築地本願寺の経営学…安永雄彦著

近年、積極的な組織改革や新規事業で着実に成果を上げている築地本願寺。その立役者となった安永雄彦宗務長が、2015年の着任以来取り組んできた組織づくりのノウハウや、寺院が生き残るための戦略観を初めて一冊にまとめた。
当時、同寺は約2億円の赤字を計上。危機的な財政の中で、著者と現場の職員には温度差があったという。「400年もなんとかなったのだから大丈夫」「寺はビジネスじゃない」と反発する僧侶たちに、著者が「築地本願寺でも今変わらなければ潰れる」と訴え、同寺の改革が始まった。
立ち上げた事業は、インフォメーションセンターや合同墓の運営、会員制クラブやサテライトテンプルなど実に多彩。さらに顧客管理や人事制度の改善にも着手している。大胆な組織改革のプロセスも盛り込み、グローバルビジネスの第一線で活躍した著者のエッセンスを学べる。

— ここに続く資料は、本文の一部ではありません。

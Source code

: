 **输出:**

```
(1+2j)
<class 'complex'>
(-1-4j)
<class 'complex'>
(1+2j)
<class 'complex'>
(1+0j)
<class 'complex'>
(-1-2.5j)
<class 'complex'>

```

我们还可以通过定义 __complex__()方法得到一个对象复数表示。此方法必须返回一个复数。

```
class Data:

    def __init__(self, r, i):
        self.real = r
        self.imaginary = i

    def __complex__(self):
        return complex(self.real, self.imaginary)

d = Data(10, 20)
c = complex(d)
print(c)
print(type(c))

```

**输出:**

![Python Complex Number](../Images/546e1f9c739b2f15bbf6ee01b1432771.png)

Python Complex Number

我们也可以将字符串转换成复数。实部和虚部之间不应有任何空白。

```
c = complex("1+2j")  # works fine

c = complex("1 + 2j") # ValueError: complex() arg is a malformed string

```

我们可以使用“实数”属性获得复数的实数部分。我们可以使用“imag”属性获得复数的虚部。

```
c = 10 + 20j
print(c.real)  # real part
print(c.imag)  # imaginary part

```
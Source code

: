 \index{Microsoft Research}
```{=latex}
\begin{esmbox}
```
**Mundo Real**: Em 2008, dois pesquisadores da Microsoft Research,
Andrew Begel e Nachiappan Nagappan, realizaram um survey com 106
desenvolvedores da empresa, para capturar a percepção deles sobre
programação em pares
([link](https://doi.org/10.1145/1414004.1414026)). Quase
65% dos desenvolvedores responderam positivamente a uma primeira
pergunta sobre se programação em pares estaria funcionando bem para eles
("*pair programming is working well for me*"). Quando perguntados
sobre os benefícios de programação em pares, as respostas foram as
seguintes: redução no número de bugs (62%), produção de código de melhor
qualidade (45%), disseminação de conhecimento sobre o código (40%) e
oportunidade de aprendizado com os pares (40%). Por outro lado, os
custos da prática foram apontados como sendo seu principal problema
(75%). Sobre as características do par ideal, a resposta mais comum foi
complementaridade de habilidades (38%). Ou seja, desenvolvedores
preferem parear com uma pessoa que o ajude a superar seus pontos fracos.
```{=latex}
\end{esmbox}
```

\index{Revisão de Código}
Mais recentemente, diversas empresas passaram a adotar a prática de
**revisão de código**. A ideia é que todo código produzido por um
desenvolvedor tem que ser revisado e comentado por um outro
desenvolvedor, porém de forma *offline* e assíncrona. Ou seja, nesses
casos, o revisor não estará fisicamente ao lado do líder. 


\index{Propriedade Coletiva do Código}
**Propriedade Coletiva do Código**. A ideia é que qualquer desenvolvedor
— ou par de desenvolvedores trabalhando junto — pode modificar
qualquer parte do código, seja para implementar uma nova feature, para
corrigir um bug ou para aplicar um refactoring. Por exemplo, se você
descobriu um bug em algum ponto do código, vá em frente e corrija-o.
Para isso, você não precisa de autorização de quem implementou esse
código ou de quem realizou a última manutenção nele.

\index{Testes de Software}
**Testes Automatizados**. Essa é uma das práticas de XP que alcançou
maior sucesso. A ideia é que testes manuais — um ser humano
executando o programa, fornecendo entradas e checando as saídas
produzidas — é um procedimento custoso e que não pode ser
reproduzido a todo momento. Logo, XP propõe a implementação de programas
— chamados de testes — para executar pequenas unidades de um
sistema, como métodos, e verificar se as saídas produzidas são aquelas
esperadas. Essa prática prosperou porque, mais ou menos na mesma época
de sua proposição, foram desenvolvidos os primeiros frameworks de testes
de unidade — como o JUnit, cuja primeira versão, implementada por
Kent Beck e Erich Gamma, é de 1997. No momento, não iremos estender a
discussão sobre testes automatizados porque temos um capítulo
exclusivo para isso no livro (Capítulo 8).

目新しい事業に目が行きがちだが、根底には「新たな時代にこそ仏教が必要である」という信念がある。大規模災害や新型コロナウイルスの影響で人々が人生に不安を覚える昨今、寺院がいかに多くの人に価値を提供できるか。寺院自体の収入も減少する中、現場の人々の問いにヒントを与えてくれる。
本体価格1600円、東洋経済新報社(電話03・6386・1040)刊。